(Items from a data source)
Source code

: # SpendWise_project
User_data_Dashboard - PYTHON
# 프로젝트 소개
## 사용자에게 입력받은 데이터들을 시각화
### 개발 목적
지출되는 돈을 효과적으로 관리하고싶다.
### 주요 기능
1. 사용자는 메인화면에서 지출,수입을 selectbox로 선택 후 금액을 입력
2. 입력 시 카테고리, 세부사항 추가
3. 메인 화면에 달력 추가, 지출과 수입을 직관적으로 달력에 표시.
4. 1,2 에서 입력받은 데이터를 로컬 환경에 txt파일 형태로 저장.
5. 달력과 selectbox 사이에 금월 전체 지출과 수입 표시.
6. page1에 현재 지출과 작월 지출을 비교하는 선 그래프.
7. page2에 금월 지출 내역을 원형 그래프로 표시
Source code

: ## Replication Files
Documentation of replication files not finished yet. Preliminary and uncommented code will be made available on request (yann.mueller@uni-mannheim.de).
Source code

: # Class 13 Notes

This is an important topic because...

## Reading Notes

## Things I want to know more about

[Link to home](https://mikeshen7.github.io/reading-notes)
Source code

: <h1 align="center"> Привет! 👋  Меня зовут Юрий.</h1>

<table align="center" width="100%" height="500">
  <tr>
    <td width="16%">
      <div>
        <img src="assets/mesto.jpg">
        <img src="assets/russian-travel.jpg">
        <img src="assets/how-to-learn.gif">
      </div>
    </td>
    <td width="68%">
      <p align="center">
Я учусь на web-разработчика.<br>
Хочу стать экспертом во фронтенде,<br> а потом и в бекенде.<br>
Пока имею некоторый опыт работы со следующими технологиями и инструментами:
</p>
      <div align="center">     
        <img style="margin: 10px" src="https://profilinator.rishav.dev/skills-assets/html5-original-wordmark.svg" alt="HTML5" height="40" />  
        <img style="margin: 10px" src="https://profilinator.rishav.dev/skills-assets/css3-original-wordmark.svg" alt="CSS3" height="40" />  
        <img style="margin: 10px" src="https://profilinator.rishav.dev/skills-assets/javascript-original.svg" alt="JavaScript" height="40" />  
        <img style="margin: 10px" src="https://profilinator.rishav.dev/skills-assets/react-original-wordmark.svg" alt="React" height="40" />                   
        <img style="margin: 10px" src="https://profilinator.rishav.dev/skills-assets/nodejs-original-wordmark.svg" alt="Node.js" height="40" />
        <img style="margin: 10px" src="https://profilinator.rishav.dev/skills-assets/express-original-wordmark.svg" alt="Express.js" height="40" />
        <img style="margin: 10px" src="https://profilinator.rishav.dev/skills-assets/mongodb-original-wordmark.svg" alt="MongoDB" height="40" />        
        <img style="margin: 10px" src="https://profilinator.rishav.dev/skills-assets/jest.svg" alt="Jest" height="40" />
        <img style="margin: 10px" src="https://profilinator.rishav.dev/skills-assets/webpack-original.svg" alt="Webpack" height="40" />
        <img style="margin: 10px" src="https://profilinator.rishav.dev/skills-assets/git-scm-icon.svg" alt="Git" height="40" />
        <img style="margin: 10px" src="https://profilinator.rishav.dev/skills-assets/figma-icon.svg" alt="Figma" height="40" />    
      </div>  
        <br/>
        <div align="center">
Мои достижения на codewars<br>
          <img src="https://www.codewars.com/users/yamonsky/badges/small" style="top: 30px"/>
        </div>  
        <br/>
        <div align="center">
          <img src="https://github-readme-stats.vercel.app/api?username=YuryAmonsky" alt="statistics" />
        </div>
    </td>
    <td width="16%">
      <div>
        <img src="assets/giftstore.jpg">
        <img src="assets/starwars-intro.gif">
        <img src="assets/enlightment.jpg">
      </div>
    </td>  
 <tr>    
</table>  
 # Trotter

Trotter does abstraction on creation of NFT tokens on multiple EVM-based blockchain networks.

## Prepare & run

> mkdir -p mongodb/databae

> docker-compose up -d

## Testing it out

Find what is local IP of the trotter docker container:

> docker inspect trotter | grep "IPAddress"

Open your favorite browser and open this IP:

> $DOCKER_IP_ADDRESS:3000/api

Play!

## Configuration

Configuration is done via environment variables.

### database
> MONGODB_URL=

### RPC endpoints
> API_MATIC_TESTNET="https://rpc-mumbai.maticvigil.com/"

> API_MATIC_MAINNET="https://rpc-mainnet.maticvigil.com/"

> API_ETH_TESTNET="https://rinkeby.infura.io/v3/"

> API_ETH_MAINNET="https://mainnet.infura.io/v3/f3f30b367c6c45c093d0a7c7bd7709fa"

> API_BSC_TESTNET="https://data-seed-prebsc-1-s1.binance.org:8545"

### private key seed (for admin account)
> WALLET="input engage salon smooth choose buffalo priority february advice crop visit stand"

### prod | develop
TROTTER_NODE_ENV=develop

> _What this task involves_: All lines of the records containing "icon" should be shown.

> _Answer section_:
        <img style="margin: 10px" src="https://profilinator.rishav.dev/skills-assets/git-scm-icon.svg" alt="Git" height="40" />
        <img style="margin: 10px" src="https://profilinator.rishav.dev/skills-assets/figma-icon.svg" alt="Figma" height="40" />    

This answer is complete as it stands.